Henrique Araújo é jornalista e mestre em Literatura Comparada pela Universidade Federal do Ceará (UFC). Articulista e cronista do O POVO, escreve às quartas e sextas-feiras no jornal. Foi editor-chefe de Cultura, editor-adjunto de Cidades e editor-adjunto de Política.
O que será do Brasil depois de Karol Conká? Me fiz essa pergunta ontem, agoniado entre uma aula remota da filha e o almoço, quando a saída da participante do BBB 21 eram favas contadas e, nas redes sociais, usuários tentavam adivinhar o percentual de rejeição da cantora, se 98% ou 99%.
Os mais otimistas chutavam 100%, o que equivale a pensar que mesmo a família da curitibana é favorável à sua eliminação do produto televisivo. Do ponto de vista dos negócios, não é nada implausível. Afinal, cada dia de KC lá dentro é um dígito a menos na sua conta bancária, segundo cálculos que encomendei ao ministro Paulo Guedes - por isso é bom desconfiar.
A esta altura, no entanto, se tudo tiver corrido como previsto (no Brasil de hoje nem tudo acontece como deveria acontecer com uma frequência assustadora), Conká deixou o programa e o país pode enfim respirar novamente, certo?
Tenho minhas dúvidas. Não sobre o chega pra lá na Conká, que de fato deve juntar os "panos de bunda", como dizia minha vó, e procurar outro rumo. Tenho dúvida mesmo é de que o assunto morrerá com a votação da exclusão da jogadora, como seria de se esperar.
Explico. O Brasil ama odiar. Somos movidos por esse sentimento mais do que qualquer outro. À falta de novelas, amar odiar a Karol foi o esporte nacional favorito da nação nas últimas quatro semanas, quando as ações reprováveis vistas na TV produziram raro consenso.
Da esquerda à direita, de Neymar ao apresentador de TV, de Ana Maria Braga a Daniela Mercury, todos se irmanaram de alguma maneira com a intenção de enxovalhar a "mamacita". Uma verdadeira frente ampla a favor do ódio. Houve um altíssimo investimento da audiência nesse afeto negativo que não deve se esgotar tão rapidamente. Isso é um palpite, não um desejo.
Por um mês, Conká mobilizou os sentimentos mais baixos de quem assistia ao programa e mesmo de quem apenas acompanhava os flashes ocasionais, num ou noutro vídeo. De repente, arrancá-la da casa tornou-se questão de vida ou morte, uma urgência nacional que se impôs à vacinação e ao auxílio emergencial.

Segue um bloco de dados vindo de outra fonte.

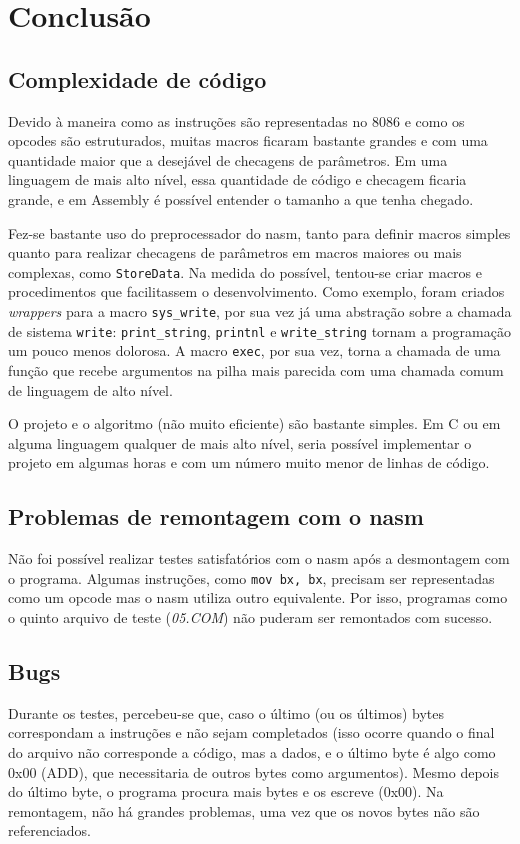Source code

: \documentclass{article}
\begin{document}
\section{Conclusão}
\subsection{Complexidade de código}
Devido à maneira como as instruções são representadas no 8086 e como os opcodes são estruturados, muitas macros ficaram bastante grandes e com uma quantidade maior que a desejável de checagens de parâmetros. Em uma linguagem de mais alto nível, essa quantidade de código e checagem ficaria grande, e em Assembly é possível entender o tamanho a que tenha chegado.

Fez-se bastante uso do preprocessador do nasm, tanto para definir macros simples quanto para realizar checagens de parâmetros em macros maiores ou mais complexas, como \texttt{StoreData}. Na medida do possível, tentou-se criar macros e procedimentos que facilitassem o desenvolvimento. Como exemplo, foram criados \textit{wrappers} para a macro \texttt{sys\_write}, por sua vez já uma abstração sobre a chamada de sistema \texttt{write}: \texttt{print\_string}, \texttt{printnl} e \texttt{write\_string} tornam a programação um pouco menos dolorosa. A macro \texttt{exec}, por sua vez, torna a chamada de uma função que recebe argumentos na pilha mais parecida com uma chamada comum de linguagem de alto nível.

O projeto e o algoritmo (não muito eficiente) são bastante simples. Em C ou em alguma linguagem qualquer de mais alto nível, seria possível implementar o projeto em algumas horas e com um número muito menor de linhas de código.

\subsection{Problemas de remontagem com o nasm}
Não foi possível realizar testes satisfatórios com o nasm após a desmontagem com o programa. Algumas instruções, como \texttt{mov bx, bx}, precisam ser representadas como um opcode mas o nasm utiliza outro equivalente. Por isso, programas como o quinto arquivo de teste (\textit{05.COM}) não puderam ser remontados com sucesso.

\subsection{Bugs}
Durante os testes, percebeu-se que, caso o último (ou os últimos) bytes correspondam a instruções e não sejam completados (isso ocorre quando o final do arquivo não corresponde a código, mas a dados, e o último byte é algo como 0x00 (ADD), que necessitaria de outros bytes como argumentos). Mesmo depois do último byte, o programa procura mais bytes e os escreve (0x00). Na remontagem, não há grandes problemas, uma vez que os novos bytes não são referenciados.
\end{document}
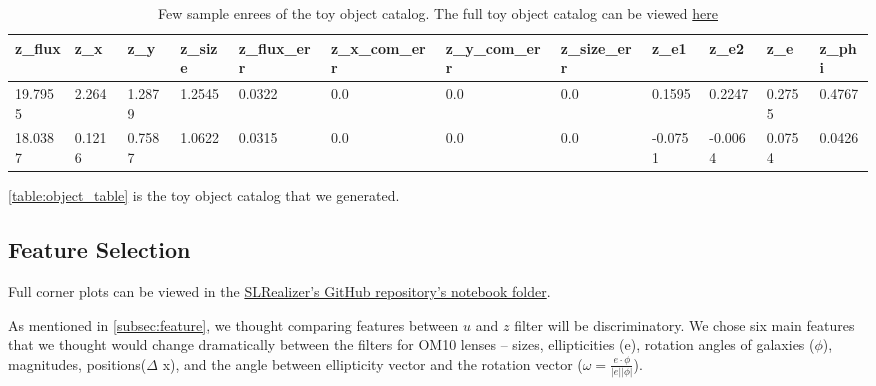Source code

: \documentclass[\docopts]{\docclass}
\begin{document}
\begin{table}[!h]
\begin{tabular}{|l|l|l|l|l|l|l|l|l|l|l|l|}
\hline
z\_flux & z\_x   & z\_y   & z\_size & z\_flux\_err & z\_x\_com\_err & z\_y\_com\_err & z\_size\_err & z\_e1   & z\_e2   & z\_e   & z\_phi \\ \hline
19.7955 & 2.264  & 1.2879 & 1.2545  & 0.0322       & 0.0            & 0.0            & 0.0          & 0.1595  & 0.2247  & 0.2755 & 0.4767 \\
18.0387 & 0.1216 & 0.7587 & 1.0622  & 0.0315       & 0.0            & 0.0            & 0.0          & -0.0751 & -0.0064 & 0.0754 & 0.0426 \\ \hline
\end{tabular}

\caption{Few sample enrees of the toy object catalog. The full toy
object catalog can be viewed
\href{https://www.dropbox.com/s/ob51rxjexzuervl/toy_object_catalog.csv?dl=0}{here}}
\label{table:object_table} \end{table}

\autoref{table:object_table} is the toy object catalog that we
generated.

\subsection{Feature Selection}
\label{subsec:feature_data}

Full corner plots can be viewed in the
\href{https://github.com/jennykim1016/SLRealizer/blob/master/notebooks/SDSSvsOM10.ipynb}{SLRealizer's
GitHub repository's notebook folder}.

As mentioned in \autoref{subsec:feature}, we thought comparing features
between $u$ and $z$ filter will be discriminatory. We chose six main
features that we thought would change dramatically between the filters
for OM10 lenses -- sizes, ellipticities (e), rotation angles of galaxies
($\phi$), magnitudes, positions($\Delta$ x), and the angle between
ellipticity vector and the rotation vector ($\omega = \frac{e \cdot
\phi}{ \left | e \right | \left | \phi \right |}$).
\end{document}
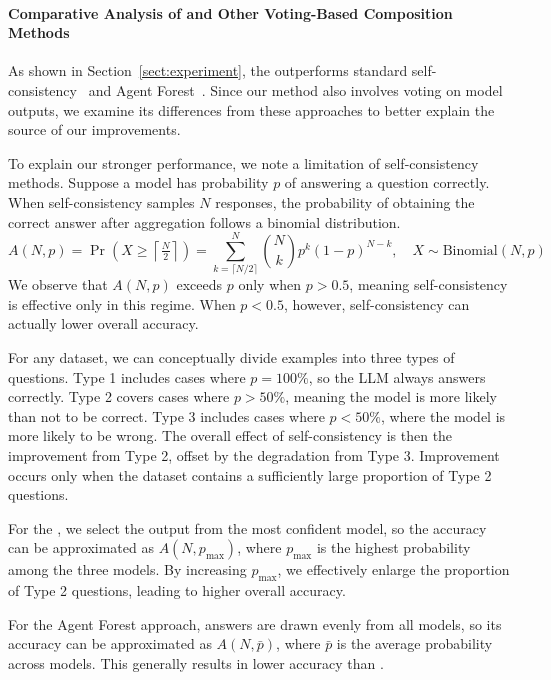 \label{sect:analysis}

\paragraph{Comparative Analysis of \NAME{} and Other Voting-Based Composition Methods} As shown in Section~\ref{sect:experiment}, the \NAME{}  outperforms standard self-consistency~\citep{wang2023selfconsistencyimproveschainthought} and Agent Forest~\citep{li2024agentsneed}. Since our method also involves voting on model outputs, we examine its differences from these approaches to better explain the source of our improvements.

To explain our stronger performance, we note a limitation of self-consistency methods. Suppose a model has probability $p$ of answering a question correctly. When self-consistency samples $N$ responses, the probability of obtaining the correct answer after aggregation follows a binomial distribution.
% 
\begin{equation}
A(N, p) = \Pr\left( X \geq \left\lceil \tfrac{N}{2} \right\rceil \right) = \sum_{k=\lceil N/2 \rceil}^{N} \binom{N}{k} p^{k}(1-p)^{N-k}, \quad X \sim \text{Binomial}(N,p)
\end{equation}
% 
We observe that $A(N,p)$ exceeds $p$ only when $p > 0.5$, meaning self-consistency is effective only in this regime. When $p < 0.5$, however, self-consistency can actually lower overall accuracy.

For any dataset, we can conceptually divide examples into three types of questions. Type 1 includes cases where $p = 100\%$, so the LLM always answers correctly. Type 2 covers cases where $p > 50\%$, meaning the model is more likely than not to be correct. Type 3 includes cases where $p < 50\%$, where the model is more likely to be wrong. The overall effect of self-consistency is then the improvement from Type 2, offset by the degradation from Type 3. Improvement occurs only when the dataset contains a sufficiently large proportion of Type 2 questions. 

For the \NAME{}, we select the output from the most confident model, so the accuracy can be approximated as $A(N, p_{\max})$, where $p_{\max}$ is the highest probability among the three models. By increasing $p_{\max}$, we effectively enlarge the proportion of Type 2 questions, leading to higher overall accuracy.


For the Agent Forest approach, answers are drawn evenly from all models, so its accuracy can be approximated as $A(N, \bar{p})$, where $\bar{p}$ is the average probability across models. This generally results in lower accuracy than \NAME{}.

Esqueçam imunizantes e as escaramuças do centrão, a intervenção na Petrobras e o caos no Acre: apenas tirem Karol daquele lugar, pelo amor de Deus!
Mas o brasileiro não tem maturidade para cultivar nada, muito menos o ódio, que, vira e mexe, descamba para a violência, assume escala imprevista e coloca a vida em risco.
Entre nós, essa métrica da civilidade é defeituosa, e o ódio saudável, esse que baliza as relações e cimenta a sociedade, uma irrealidade. Se odiamos, queremos naturalmente açoitar, desempregar e ameaçar, estendendo à família uma maldição que consumirá ao menos três gerações. Uma questão de animosidade, como costuma resumir KC.
Karol fala ao mais fundo da alma brasileira. É o nosso desrecalque. Como se reunisse o melhor e o pior num só corpo, o promissor e o fracassado, o moderno e o arcaico. É um exemplo de sucesso comercial e postura autoral, uma imagem que se projeta com vigor, mas que se esboroa facilmente porque o êxito pressupõe quase sempre relações de poder nas quais se exerce um domínio opressivo.
O Brasil ama odiar Karol porque Karol é o Brasil. Mas, como diz Caetano, Narciso acha feio o que não é espelho. No BBB, quando não gostamos do que vemos, tentamos nos convencer: é apenas um jogo, nada mais que isso.